Working personally as a contact for the crypto charity GiveCrypto, owned by Coinbase, during 2018, I found a common problem in this initiative that others have followed: the gigantic misinterpretation of how to help from outside.

In the case of GiveCrypto, the goal was unreachable from the start: to feed 300 people with $100 in bitcoin. That’s 33 cents per person. To anyone with an understanding of the economic situation of the country, hyperinflation wouldn’t be this underestimated. Sadly, it’s quite commonplace.”

The author goes on to suggest that a donation using the dollar would have accomplished the same thing as crypto donations. Of course, a simple dollar donation would be absent the crypto evangelism that is tied to this aid. The intent is to light the adoption spark on the kindling of desperation and misery found in a financial collapse, of the equivalent sort we see with evangelical organizations that hand out aid to people whom they view as primitives with the eventual goal being conversion.

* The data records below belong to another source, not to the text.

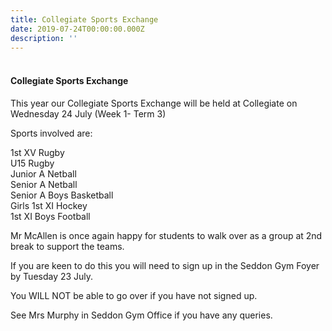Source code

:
 ```yaml
---
title: Collegiate Sports Exchange
date: 2019-07-24T00:00:00.000Z
description: ''
---
```

<h4><span><br />Collegiate Sports Exchange</span></h4>
<p><span>This year our Collegiate Sports Exchange will be held at Collegiate on Wednesday 24 July (Week 1- Term 3)&nbsp;</span></p>
<p><span>Sports involved are:&nbsp;</span></p>
<p><span>1st XV Rugby<br />U15 Rugby&nbsp;<br />Junior A Netball<br />Senior A Netball<br />Senior A Boys Basketball<br />Girls 1st XI Hockey&nbsp;<br />1st XI Boys Football</span></p>
<p><span>Mr McAllen is once again happy for students to walk over as a group at 2nd break to support the teams.&nbsp;</span></p>
<p><span>If you are keen to do this you will need to sign up in the Seddon Gym Foyer by Tuesday 23 July. </span></p>
<p><span>You WILL NOT be able to go over if you have not signed up. </span></p>
<p><span>See Mrs Murphy in Seddon Gym Office if you have any queries.</span></p>
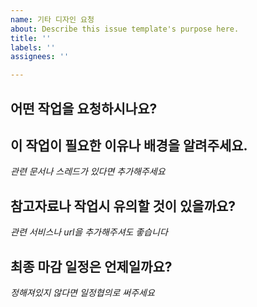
 ```yaml
---
name: 기타 디자인 요청
about: Describe this issue template's purpose here.
title: ''
labels: ''
assignees: ''

---
```


## 어떤 작업을 요청하시나요?





## 이 작업이 필요한 이유나 배경을 알려주세요.
*관련 문서나 스레드가 있다면 추가해주세요*





## 참고자료나 작업시 유의할 것이 있을까요?
*관련 서비스나 url을 추가해주셔도 좋습니다*





## 최종 마감 일정은 언제일까요?
*정해져있지 않다면 일정협의로 써주세요*
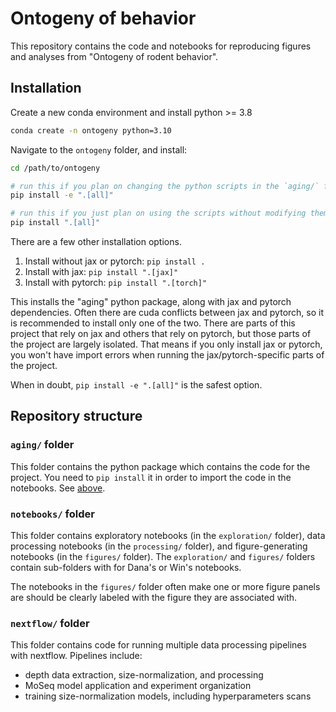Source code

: # Ontogeny of behavior

This repository contains the code and notebooks for reproducing figures and analyses from "Ontogeny of rodent behavior".

## Installation

Create a new conda environment and install python >= 3.8

```bash
conda create -n ontogeny python=3.10
```

Navigate to the `ontogeny` folder, and install:

```bash
cd /path/to/ontogeny

# run this if you plan on changing the python scripts in the `aging/` folder
pip install -e ".[all]"

# run this if you just plan on using the scripts without modifying them
pip install ".[all]"
```

There are a few other installation options.
1. Install without jax or pytorch: `pip install .`
2. Install with jax: `pip install ".[jax]"`
3. Install with pytorch: `pip install ".[torch]"`

This installs the "aging" python package, along with jax and pytorch dependencies.
Often there are cuda conflicts between jax and pytorch, so it is recommended to install only one of the two.
There are parts of this project that rely on jax and others that rely on pytorch, but those parts of the project are largely isolated.
That means if you only install jax or pytorch, you won't have import errors when running the jax/pytorch-specific parts of the project.

When in doubt, `pip install -e ".[all]"` is the safest option.

## Repository structure

### `aging/` folder

This folder contains the python package which contains the code for the project.
You need to `pip install` it in order to import the code in the notebooks. See [above](#installation).

### `notebooks/` folder

This folder contains exploratory notebooks (in the `exploration/` folder), data processing notebooks (in the `processing/` folder), and figure-generating notebooks (in the `figures/` folder).
The `exploration/` and `figures/` folders contain sub-folders with for Dana's or Win's notebooks.

The notebooks in the `figures/` folder often make one or more figure panels are should be clearly labeled with the figure they are associated with.

### `nextflow/` folder

This folder contains code for running multiple data processing pipelines with nextflow.
Pipelines include:

- depth data extraction, size-normalization, and processing
- MoSeq model application and experiment organization
- training size-normalization models, including hyperparameters scans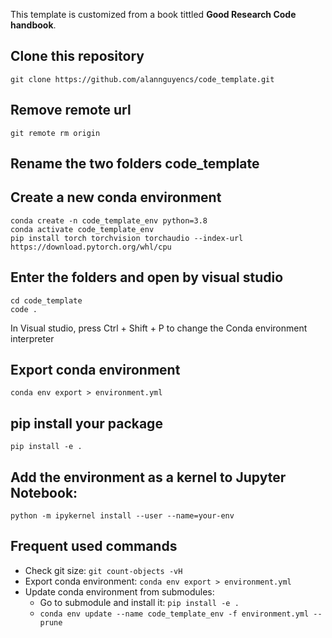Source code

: This template is customized from a book tittled **Good Research Code handbook**.

## Clone this repository
```
git clone https://github.com/alannguyencs/code_template.git
```

## Remove remote url
```
git remote rm origin
```

## Rename the two folders code_template

## Create a new conda environment
```
conda create -n code_template_env python=3.8
conda activate code_template_env
pip install torch torchvision torchaudio --index-url https://download.pytorch.org/whl/cpu
```

## Enter the folders and open by visual studio
```
cd code_template
code .
```
In Visual studio, press Ctrl + Shift + P to change the Conda environment interpreter

## Export conda environment
```
conda env export > environment.yml
```


## pip install your package
```
pip install -e .
```

## Add the environment as a kernel to Jupyter Notebook:
```
python -m ipykernel install --user --name=your-env
```

## Frequent used commands
+ Check git size: `git count-objects -vH`
+ Export conda environment: `conda env export > environment.yml`
+ Update conda environment from submodules: 
	+ Go to submodule and install it: `pip install -e .`
	+ `conda env update --name code_template_env -f environment.yml --prune`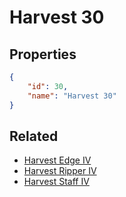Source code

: # Harvest 30

<no description available>

## Properties

```json
{
    "id": 30,
    "name": "Harvest 30"
}
```

## Related

- [Harvest Edge IV](../items/1159-harvest-edge-iv.md)
- [Harvest Ripper IV](../items/1158-harvest-ripper-iv.md)
- [Harvest Staff IV](../items/1157-harvest-staff-iv.md)

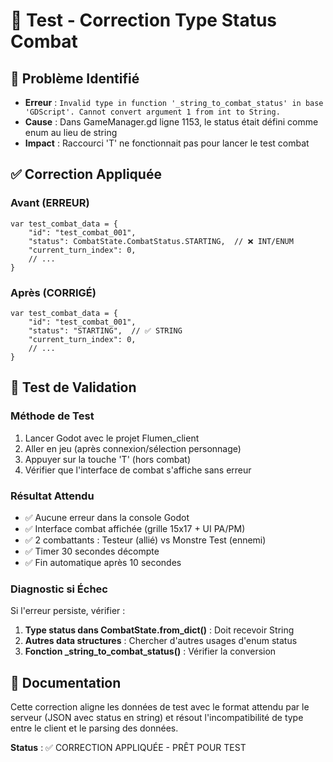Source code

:# 🔧 Test - Correction Type Status Combat

## 🎯 Problème Identifié
- **Erreur** : `Invalid type in function '_string_to_combat_status' in base 'GDScript'. Cannot convert argument 1 from int to String.`
- **Cause** : Dans GameManager.gd ligne 1153, le status était défini comme enum au lieu de string
- **Impact** : Raccourci 'T' ne fonctionnait pas pour lancer le test combat

## ✅ Correction Appliquée

### **Avant (ERREUR)**
```gdscript
var test_combat_data = {
    "id": "test_combat_001",
    "status": CombatState.CombatStatus.STARTING,  // ❌ INT/ENUM
    "current_turn_index": 0,
    // ...
}
```

### **Après (CORRIGÉ)**
```gdscript
var test_combat_data = {
    "id": "test_combat_001", 
    "status": "STARTING",  // ✅ STRING
    "current_turn_index": 0,
    // ...
}
```

## 🧪 Test de Validation

### **Méthode de Test**
1. Lancer Godot avec le projet Flumen_client
2. Aller en jeu (après connexion/sélection personnage)
3. Appuyer sur la touche 'T' (hors combat)
4. Vérifier que l'interface de combat s'affiche sans erreur

### **Résultat Attendu**
- ✅ Aucune erreur dans la console Godot
- ✅ Interface combat affichée (grille 15x17 + UI PA/PM)
- ✅ 2 combattants : Testeur (allié) vs Monstre Test (ennemi)
- ✅ Timer 30 secondes décompte
- ✅ Fin automatique après 10 secondes

### **Diagnostic si Échec**
Si l'erreur persiste, vérifier :
1. **Type status dans CombatState.from_dict()** : Doit recevoir String
2. **Autres data structures** : Chercher d'autres usages d'enum status 
3. **Fonction _string_to_combat_status()** : Vérifier la conversion

## 📝 Documentation

Cette correction aligne les données de test avec le format attendu par le serveur (JSON avec status en string) et résout l'incompatibilité de type entre le client et le parsing des données.

**Status** : ✅ CORRECTION APPLIQUÉE - PRÊT POUR TEST 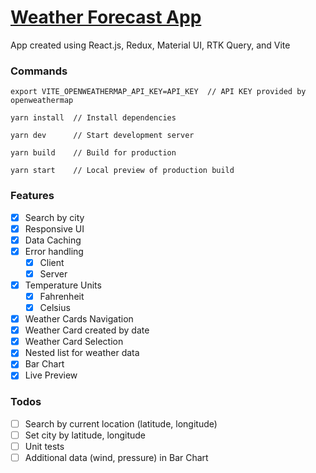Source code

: # [Weather Forecast App](https://weather-forecast-sooty.vercel.app/)

App created using React.js, Redux, Material UI, RTK Query, and Vite

### Commands

```
export VITE_OPENWEATHERMAP_API_KEY=API_KEY  // API KEY provided by openweathermap

yarn install  // Install dependencies

yarn dev      // Start development server

yarn build    // Build for production

yarn start    // Local preview of production build
```

### Features

- [x] Search by city
- [x] Responsive UI
- [x] Data Caching
- [x] Error handling
  - [x] Client
  - [x] Server
- [x] Temperature Units
  - [x] Fahrenheit
  - [x] Celsius
- [x] Weather Cards Navigation
- [x] Weather Card created by date
- [x] Weather Card Selection
- [x] Nested list for weather data
- [x] Bar Chart
- [x] Live Preview

### Todos

- [ ] Search by current location (latitude, longitude)
- [ ] Set city by latitude, longitude
- [ ] Unit tests
- [ ] Additional data (wind, pressure) in Bar Chart
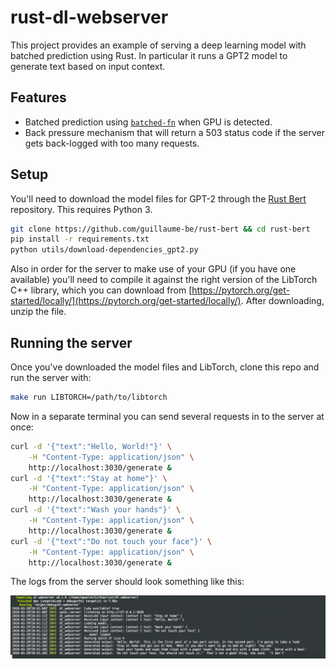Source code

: # rust-dl-webserver

This project provides an example of serving a deep learning model with batched prediction using Rust.
In particular it runs a GPT2 model to generate text based on input context.

## Features

- Batched prediction using [`batched-fn`](https://github.com/epwalsh/batched-fn) when GPU is detected.
- Back pressure mechanism that will return a 503 status code if the server gets back-logged with too many requests.

## Setup

You'll need to download the model files for GPT-2 through the [Rust Bert](https://github.com/guillaume-be/rust-bert) repository. This requires Python 3.

```bash
git clone https://github.com/guillaume-be/rust-bert && cd rust-bert
pip install -r requirements.txt
python utils/download-dependencies_gpt2.py
```

Also in order for the server to make use of your GPU (if you have one available) you'll need to compile it against the right
version of the LibTorch C++ library, which you can download from
[https://pytorch.org/get-started/locally/](https://pytorch.org/get-started/locally/). After downloading, unzip the file.

## Running the server

Once you've downloaded the model files and LibTorch, clone this repo and run the server with:

```bash
make run LIBTORCH=/path/to/libtorch
```

Now in a separate terminal you can send several requests in to the server at once:

```bash
curl -d '{"text":"Hello, World!"}' \
    -H "Content-Type: application/json" \
    http://localhost:3030/generate &
curl -d '{"text":"Stay at home"}' \
    -H "Content-Type: application/json" \
    http://localhost:3030/generate &
curl -d '{"text":"Wash your hands"}' \
    -H "Content-Type: application/json" \
    http://localhost:3030/generate &
curl -d '{"text":"Do not touch your face"}' \
    -H "Content-Type: application/json" \
    http://localhost:3030/generate &
```

The logs from the server should look something like this:

![server output](img/server_output.png)
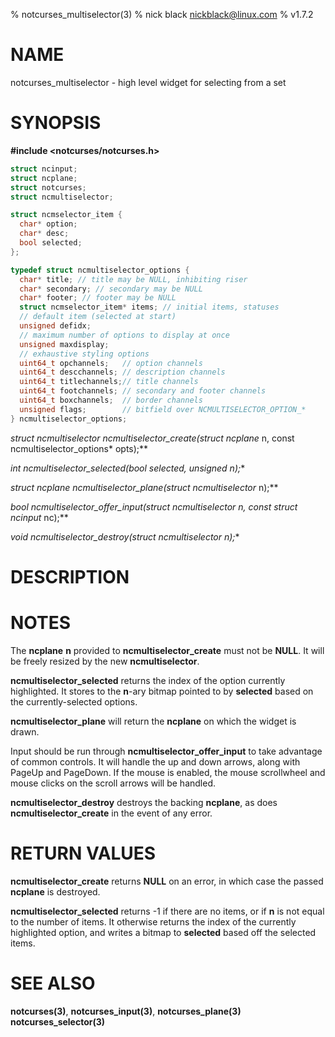 % notcurses_multiselector(3)
% nick black <nickblack@linux.com>
% v1.7.2

# NAME

notcurses_multiselector - high level widget for selecting from a set

# SYNOPSIS

**#include <notcurses/notcurses.h>**

```c
struct ncinput;
struct ncplane;
struct notcurses;
struct ncmultiselector;

struct ncmselector_item {
  char* option;
  char* desc;
  bool selected;
};

typedef struct ncmultiselector_options {
  char* title; // title may be NULL, inhibiting riser
  char* secondary; // secondary may be NULL
  char* footer; // footer may be NULL
  struct ncmselector_item* items; // initial items, statuses
  // default item (selected at start)
  unsigned defidx;
  // maximum number of options to display at once
  unsigned maxdisplay;
  // exhaustive styling options
  uint64_t opchannels;   // option channels
  uint64_t descchannels; // description channels
  uint64_t titlechannels;// title channels
  uint64_t footchannels; // secondary and footer channels
  uint64_t boxchannels;  // border channels
  unsigned flags;        // bitfield over NCMULTISELECTOR_OPTION_*
} ncmultiselector_options;
```

**struct ncmultiselector* ncmultiselector_create(struct ncplane* n, const ncmultiselector_options* opts);**

**int ncmultiselector_selected(bool* selected, unsigned n);**

**struct ncplane* ncmultiselector_plane(struct ncmultiselector* n);**

**bool ncmultiselector_offer_input(struct ncmultiselector* n, const struct ncinput* nc);**

**void ncmultiselector_destroy(struct ncmultiselector* n);**

# DESCRIPTION

# NOTES

The **ncplane** **n** provided to **ncmultiselector_create** must not be
**NULL**. It will be freely resized by the new **ncmultiselector**.

**ncmultiselector_selected** returns the index of the option currently
highlighted. It stores to the **n**-ary bitmap pointed to by **selected**
based on the currently-selected options.

**ncmultiselector_plane** will return the **ncplane** on which the widget is
drawn.

Input should be run through **ncmultiselector_offer_input** to take advantage
of common controls. It will handle the up and down arrows, along with PageUp
and PageDown. If the mouse is enabled, the mouse scrollwheel and mouse clicks
on the scroll arrows will be handled.

**ncmultiselector_destroy** destroys the backing **ncplane**, as does
**ncmultiselector_create** in the event of any error.

# RETURN VALUES

**ncmultiselector_create** returns **NULL** on an error, in which case the
passed **ncplane** is destroyed.

**ncmultiselector_selected** returns -1 if there are no items, or if **n** is
not equal to the number of items. It otherwise returns the index of the
currently highlighted option, and writes a bitmap to **selected** based off
the selected items.

# SEE ALSO

**notcurses(3)**,
**notcurses_input(3)**,
**notcurses_plane(3)**
**notcurses_selector(3)**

Is it charity? Is it technovangelism? Could it be both? Do we care that a poor and starving Venezuelan may want a dollar rather than XRP or BTC? Or is our charity tied to the push towards the eventual adoption of our favourite technology? We seem to have our own pseudo-religious structures. Are we modelling our expansions after early Christian missionaries?

Our churches are the server rooms that verify our transactions. Vitalik son of Satoshi, hallowed be his name. There is no snake in the garden. Evil stems from the central banks which control monetary policy, and if we took that ability away with widespread crypto adoption, there would be no more economic recession. The great wheel of history would turn, the banks would all die, and society would transition into utopia. Unicorns would again emerge from the forest, and with their rainbow-colored mare’s milk, there would be no more illness or death.